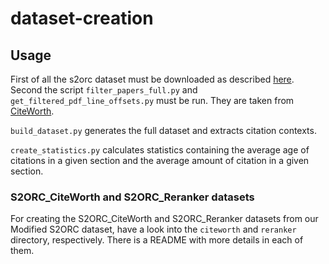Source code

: # dataset-creation



## Usage

First of all the s2orc dataset must be downloaded as described [here](https://github.com/allenai/s2orc).
Second the script `filter_papers_full.py` and `get_filtered_pdf_line_offsets.py` must be run.
They are taken from [CiteWorth](https://github.com/copenlu/cite-worth).

`build_dataset.py` generates the full dataset and extracts citation contexts.

`create_statistics.py` calculates statistics containing the average age of citations in a given section and the average amount of citation in a given section.

### S2ORC_CiteWorth and S2ORC_Reranker datasets
For creating the S2ORC_CiteWorth and S2ORC_Reranker datasets from our Modified S2ORC dataset, have a look into the `citeworth` and `reranker` directory, respectively.
There is a README with more details in each of them.
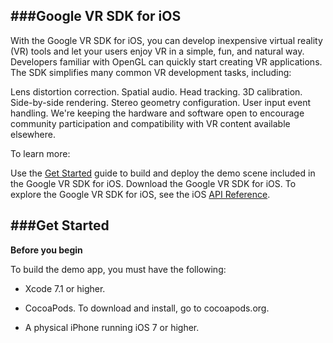 ###Google VR SDK for iOS
--
With the Google VR SDK for iOS, you can develop inexpensive virtual reality (VR) tools and let your users enjoy VR in a simple, fun, and natural way. Developers familiar with OpenGL can quickly start creating VR applications. The SDK simplifies many common VR development tasks, including:

Lens distortion correction.
Spatial audio.
Head tracking.
3D calibration.
Side-by-side rendering.
Stereo geometry configuration.
User input event handling.
We're keeping the hardware and software open to encourage community participation and compatibility with VR content available elsewhere.

To learn more:

Use the [Get Started](https://developers.google.com/vr/ios/get-started) guide to build and deploy the demo scene included in the Google VR SDK for iOS.
Download the Google VR SDK for iOS.
To explore the Google VR SDK for iOS, see the iOS [API Reference](https://developers.google.com/vr/ios/reference/).


###Get Started 
--
**Before you begin**

To build the demo app, you must have the following:

*  Xcode 7.1 or higher.

*  CocoaPods. To download and install, go to cocoapods.org.

*  A physical iPhone running iOS 7 or higher.



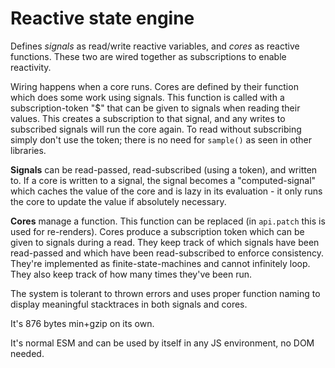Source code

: # Reactive state engine

Defines _signals_ as read/write reactive variables, and _cores_ as reactive
functions. These two are wired together as subscriptions to enable reactivity.

Wiring happens when a core runs. Cores are defined by their function which does
some work using signals. This function is called with a subscription-token "$"
that can be given to signals when reading their values. This creates a
subscription to that signal, and any writes to subscribed signals will run the
core again. To read without subscribing simply don't use the token; there is no
need for `sample()` as seen in other libraries.

**Signals** can be read-passed, read-subscribed (using a token), and written to.
If a core is written to a signal, the signal becomes a "computed-signal" which
caches the value of the core and is lazy in its evaluation - it only runs the
core to update the value if absolutely necessary.

**Cores** manage a function. This function can be replaced (in `api.patch` this
is used for re-renders). Cores produce a subscription token which can be given
to signals during a read. They keep track of which signals have been read-passed
and which have been read-subscribed to enforce consistency. They're implemented
as finite-state-machines and cannot infinitely loop. They also keep track of how
many times they've been run.

The system is tolerant to thrown errors and uses proper function naming to
display meaningful stacktraces in both signals and cores.

It's 876 bytes min+gzip on its own.

It's normal ESM and can be used by itself in any JS environment, no DOM needed.
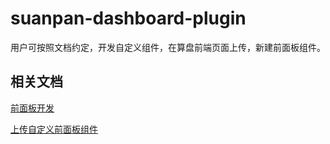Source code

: # suanpan-dashboard-plugin
用户可按照文档约定，开发自定义组件，在算盘前端页面上传，新建前面板组件。

## 相关文档

[前面板开发](https://www.yuque.com/docs/share/56660623-6261-4937-be5e-1b295ca72787)

[上传自定义前面板组件](https://xuelangyun.yuque.com/docs/share/300c6d8d-1676-488c-aa66-cfdd7608b362?#《上传自定义前面板组件》)

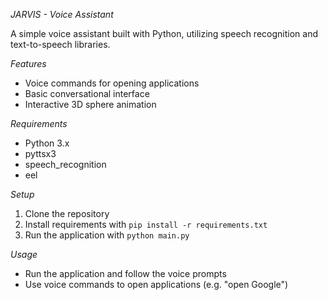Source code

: *JARVIS - Voice Assistant*

A simple voice assistant built with Python, utilizing speech recognition and text-to-speech libraries.

*Features*

- Voice commands for opening applications
- Basic conversational interface
- Interactive 3D sphere animation

*Requirements*

- Python 3.x
- pyttsx3
- speech_recognition
- eel

*Setup*

1. Clone the repository
2. Install requirements with `pip install -r requirements.txt`
3. Run the application with `python main.py`

*Usage*

- Run the application and follow the voice prompts
- Use voice commands to open applications (e.g. "open Google")
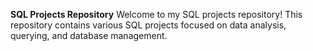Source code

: **SQL Projects Repository**
Welcome to my SQL projects repository! This repository contains various SQL projects focused on data analysis, querying, and database management.

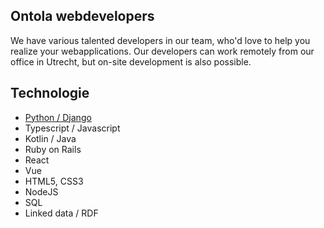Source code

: ## Ontola webdevelopers

We have various talented developers in our team, who'd love to help you realize your webapplications.
Our developers can work remotely from our office in Utrecht, but on-site development is also possible.

## Technologie

- [Python / Django](/django-webdevelopment)
- Typescript / Javascript
- Kotlin / Java
- Ruby on Rails
- React
- Vue
- HTML5, CSS3
- NodeJS
- SQL
- Linked data / RDF
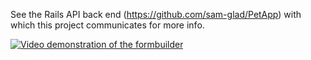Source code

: See the Rails API back end (https://github.com/sam-glad/PetApp) with which this project communicates for more info.

[![Video demonstration of the formbuilder](http://img.youtube.com/vi/bhJUWDTGht8/0.jpg)](http://www.youtube.com/watch?v=bhJUWDTGht8)

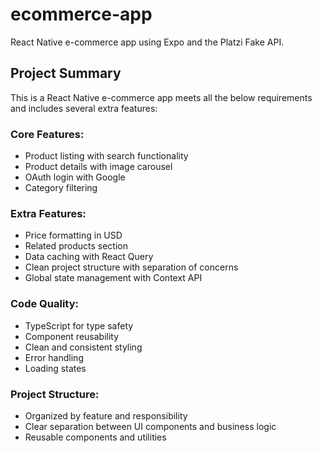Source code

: # ecommerce-app
React Native e-commerce app using Expo and the Platzi Fake API.

## Project Summary

This is a React Native e-commerce app meets all the below requirements and includes several extra features:

### Core Features:

- Product listing with search functionality
- Product details with image carousel
- OAuth login with Google
- Category filtering

### Extra Features:

- Price formatting in USD
- Related products section
- Data caching with React Query
- Clean project structure with separation of concerns
- Global state management with Context API

### Code Quality:

- TypeScript for type safety
- Component reusability
- Clean and consistent styling
- Error handling
- Loading states

### Project Structure:

- Organized by feature and responsibility
- Clear separation between UI components and business logic
- Reusable components and utilities
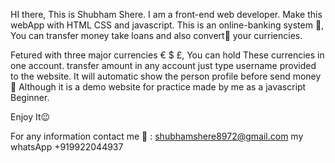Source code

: HI there, This is Shubham Shere. I am a front-end web developer. Make this webApp with HTML CSS and javascript.
This is an online-banking system 🏦, You can transfer money take loans and also convert💱 your curriencies.

Fetured with three major currencies € $ £, You can hold These currencies in one account.
transfer amount in any account just type username provided to the website. It will automatic show the person profile before send money👀
Although it is a demo website for practice made by me as a javascript Beginner.

Enjoy It😉

For any information contact me 📩 : shubhamshere8972@gmail.com
my whatsApp +919922044937
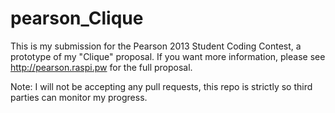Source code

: pearson_Clique
==============

This is my submission for the Pearson 2013 Student Coding Contest, a prototype of my "Clique" proposal.
If you want more information, please see http://pearson.raspi.pw for the full proposal.

Note: I will not be accepting any pull requests, this repo is strictly so third parties can monitor my progress.
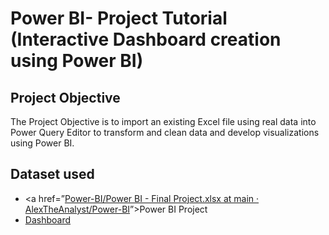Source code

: # Power BI- Project Tutorial (Interactive Dashboard creation using Power BI)
## Project Objective
The Project Objective is to import an existing Excel file using real data into Power Query Editor to transform and clean data and develop visualizations using Power BI.
## Dataset used
-	<a href=”[Power-BI/Power BI - Final Project.xlsx at main · AlexTheAnalyst/Power-BI](https://github.com/AlexTheAnalyst/Power-BI/blob/main/Power%20BI%20-%20Final%20Project.xlsx)”>Power BI Project </a>
- <a href="https://topperwkuedu94069-my.sharepoint.com/:u:/r/personal/arturo_ng948_topper_wku_edu/Documents/Power%20BI%20_Data%20Professional%20Survey%20Breakdown%20Tutorial%20Project.pbix?csf=1&web=1&e=MUa7iK">Dashboard </a>
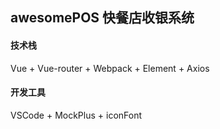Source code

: ## awesomePOS 快餐店收银系统

#### 技术栈
Vue + Vue-router + Webpack + Element + Axios 

#### 开发工具
VSCode + MockPlus + iconFont  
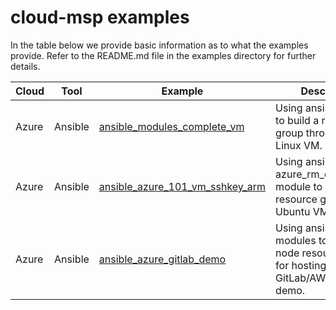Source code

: # cloud-msp examples

In the table below we provide basic information as to what the examples provide.  Refer to the README.md file in the examples directory for further details.

Cloud|Tool|Example | Description
------------ | -------------|------------ | -------------
Azure|Ansible|[ansible_modules_complete_vm](https://github.com/tonyskidmore/cloud-msp/tree/master/examples/ansible_modules_complete_vm) | Using ansible modules to build a resource group through to a Linux VM.
Azure|Ansible|[ansible_azure_101_vm_sshkey_arm](https://github.com/tonyskidmore/cloud-msp/tree/master/examples/ansible_azure_101_vm_sshkey_arm) | Using ansible azure_rm_deployment module to build resource group and a Ubuntu VM in westus.
Azure|Ansible|[ansible_azure_gitlab_demo](https://github.com/tonyskidmore/cloud-msp/tree/master/examples/ansible_azure_gitlab_demo) | Using ansible azure modules to build a 3 node resource group for hosting a GitLab/AWX/Jumphost demo.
____
## Problem details
If the data includes images, skip them and copy every line exactly.

## Task response
Source code

: # dataset-creation



## Usage

First of all the s2orc dataset must be downloaded as described [here](https://github.com/allenai/s2orc).
Second the script `filter_papers_full.py` and `get_filtered_pdf_line_offsets.py` must be run.
They are taken from [CiteWorth](https://github.com/copenlu/cite-worth).

`build_dataset.py` generates the full dataset and extracts citation contexts.

`create_statistics.py` calculates statistics containing the average age of citations in a given section and the average amount of citation in a given section.

### S2ORC_CiteWorth and S2ORC_Reranker datasets
For creating the S2ORC_CiteWorth and S2ORC_Reranker datasets from our Modified S2ORC dataset, have a look into the `citeworth` and `reranker` directory, respectively.
There is a README with more details in each of them.
 ###Google VR SDK for iOS
--
With the Google VR SDK for iOS, you can develop inexpensive virtual reality (VR) tools and let your users enjoy VR in a simple, fun, and natural way. Developers familiar with OpenGL can quickly start creating VR applications. The SDK simplifies many common VR development tasks, including:

Lens distortion correction.
Spatial audio.
Head tracking.
3D calibration.
Side-by-side rendering.
Stereo geometry configuration.
User input event handling.
We're keeping the hardware and software open to encourage community participation and compatibility with VR content available elsewhere.

To learn more:

Use the [Get Started](https://developers.google.com/vr/ios/get-started) guide to build and deploy the demo scene included in the Google VR SDK for iOS.
Download the Google VR SDK for iOS.
To explore the Google VR SDK for iOS, see the iOS [API Reference](https://developers.google.com/vr/ios/reference/).


###Get Started 
--
**Before you begin**

To build the demo app, you must have the following:

*  Xcode 7.1 or higher.

*  CocoaPods. To download and install, go to cocoapods.org.

*  A physical iPhone running iOS 7 or higher.



Source code

: # Reactive state engine

Defines _signals_ as read/write reactive variables, and _cores_ as reactive
functions. These two are wired together as subscriptions to enable reactivity.

Wiring happens when a core runs. Cores are defined by their function which does
some work using signals. This function is called with a subscription-token "$"
that can be given to signals when reading their values. This creates a
subscription to that signal, and any writes to subscribed signals will run the
core again. To read without subscribing simply don't use the token; there is no
need for `sample()` as seen in other libraries.

**Signals** can be read-passed, read-subscribed (using a token), and written to.
If a core is written to a signal, the signal becomes a "computed-signal" which
caches the value of the core and is lazy in its evaluation - it only runs the
core to update the value if absolutely necessary.

**Cores** manage a function. This function can be replaced (in `api.patch` this
is used for re-renders). Cores produce a subscription token which can be given
to signals during a read. They keep track of which signals have been read-passed
and which have been read-subscribed to enforce consistency. They're implemented
as finite-state-machines and cannot infinitely loop. They also keep track of how
many times they've been run.

The system is tolerant to thrown errors and uses proper function naming to
display meaningful stacktraces in both signals and cores.

It's 876 bytes min+gzip on its own.

It's normal ESM and can be used by itself in any JS environment, no DOM needed.
Source code

: # suanpan-dashboard-plugin
用户可按照文档约定，开发自定义组件，在算盘前端页面上传，新建前面板组件。

## 相关文档

[前面板开发](https://www.yuque.com/docs/share/56660623-6261-4937-be5e-1b295ca72787)

[上传自定义前面板组件](https://xuelangyun.yuque.com/docs/share/300c6d8d-1676-488c-aa66-cfdd7608b362?#《上传自定义前面板组件》)

Source code

: *JARVIS - Voice Assistant*

A simple voice assistant built with Python, utilizing speech recognition and text-to-speech libraries.

*Features*

- Voice commands for opening applications
- Basic conversational interface
- Interactive 3D sphere animation

*Requirements*

- Python 3.x
- pyttsx3
- speech_recognition
- eel

*Setup*

1. Clone the repository
2. Install requirements with `pip install -r requirements.txt`
3. Run the application with `python main.py`

*Usage*

- Run the application and follow the voice prompts
- Use voice commands to open applications (e.g. "open Google")
Source code

: **SQL Projects Repository**
Welcome to my SQL projects repository! This repository contains various SQL projects focused on data analysis, querying, and database management.

Source code

: ## Ontola webdevelopers

We have various talented developers in our team, who'd love to help you realize your webapplications.
Our developers can work remotely from our office in Utrecht, but on-site development is also possible.

## Technologie

- [Python / Django](/django-webdevelopment)
- Typescript / Javascript
- Kotlin / Java
- Ruby on Rails
- React
- Vue
- HTML5, CSS3
- NodeJS
- SQL
- Linked data / RDF
Source code

: See the Rails API back end (https://github.com/sam-glad/PetApp) with which this project communicates for more info.

[![Video demonstration of the formbuilder](http://img.youtube.com/vi/bhJUWDTGht8/0.jpg)](http://www.youtube.com/watch?v=bhJUWDTGht8)

Source code

: # ecommerce-app
React Native e-commerce app using Expo and the Platzi Fake API.

## Project Summary

This is a React Native e-commerce app meets all the below requirements and includes several extra features:

### Core Features:

- Product listing with search functionality
- Product details with image carousel
- OAuth login with Google
- Category filtering

### Extra Features:

- Price formatting in USD
- Related products section
- Data caching with React Query
- Clean project structure with separation of concerns
- Global state management with Context API

### Code Quality:

- TypeScript for type safety
- Component reusability
- Clean and consistent styling
- Error handling
- Loading states

### Project Structure:

- Organized by feature and responsibility
- Clear separation between UI components and business logic
- Reusable components and utilities
Source code

: HI there, This is Shubham Shere. I am a front-end web developer. Make this webApp with HTML CSS and javascript.
This is an online-banking system 🏦, You can transfer money take loans and also convert💱 your curriencies.

Fetured with three major currencies € $ £, You can hold These currencies in one account.
transfer amount in any account just type username provided to the website. It will automatic show the person profile before send money👀
Although it is a demo website for practice made by me as a javascript Beginner.

Enjoy It😉

For any information contact me 📩 : shubhamshere8972@gmail.com
my whatsApp +919922044937
Source code

: pearson_Clique
==============

This is my submission for the Pearson 2013 Student Coding Contest, a prototype of my "Clique" proposal.
If you want more information, please see http://pearson.raspi.pw for the full proposal.

Note: I will not be accepting any pull requests, this repo is strictly so third parties can monitor my progress.
Source code

: # Power BI- Project Tutorial (Interactive Dashboard creation using Power BI)
## Project Objective
The Project Objective is to import an existing Excel file using real data into Power Query Editor to transform and clean data and develop visualizations using Power BI.
## Dataset used
-	<a href=”[Power-BI/Power BI - Final Project.xlsx at main · AlexTheAnalyst/Power-BI](https://github.com/AlexTheAnalyst/Power-BI/blob/main/Power%20BI%20-%20Final%20Project.xlsx)”>Power BI Project </a>
- <a href="https://topperwkuedu94069-my.sharepoint.com/:u:/r/personal/arturo_ng948_topper_wku_edu/Documents/Power%20BI%20_Data%20Professional%20Survey%20Breakdown%20Tutorial%20Project.pbix?csf=1&web=1&e=MUa7iK">Dashboard </a>
Source code

: ## awesomePOS 快餐店收银系统

#### 技术栈
Vue + Vue-router + Webpack + Element + Axios 

#### 开发工具
VSCode + MockPlus + iconFont  
Source code

: # cloud-msp examples

In the table below we provide basic information as to what the examples provide.  Refer to the README.md file in the examples directory for further details.

Cloud|Tool|Example | Description
------------ | -------------|------------ | -------------
Azure|Ansible|[ansible_modules_complete_vm](https://github.com/tonyskidmore/cloud-msp/tree/master/examples/ansible_modules_complete_vm) | Using ansible modules to build a resource group through to a Linux VM.
Azure|Ansible|[ansible_azure_101_vm_sshkey_arm](https://github.com/tonyskidmore/cloud-msp/tree/master/examples/ansible_azure_101_vm_sshkey_arm) | Using ansible azure_rm_deployment module to build resource group and a Ubuntu VM in westus.
Azure|Ansible|[ansible_azure_gitlab_demo](https://github.com/tonyskidmore/cloud-msp/tree/master/examples/ansible_azure_gitlab_demo) | Using ansible azure modules to build a 3 node resource group for hosting a GitLab/AWX/Jumphost demo.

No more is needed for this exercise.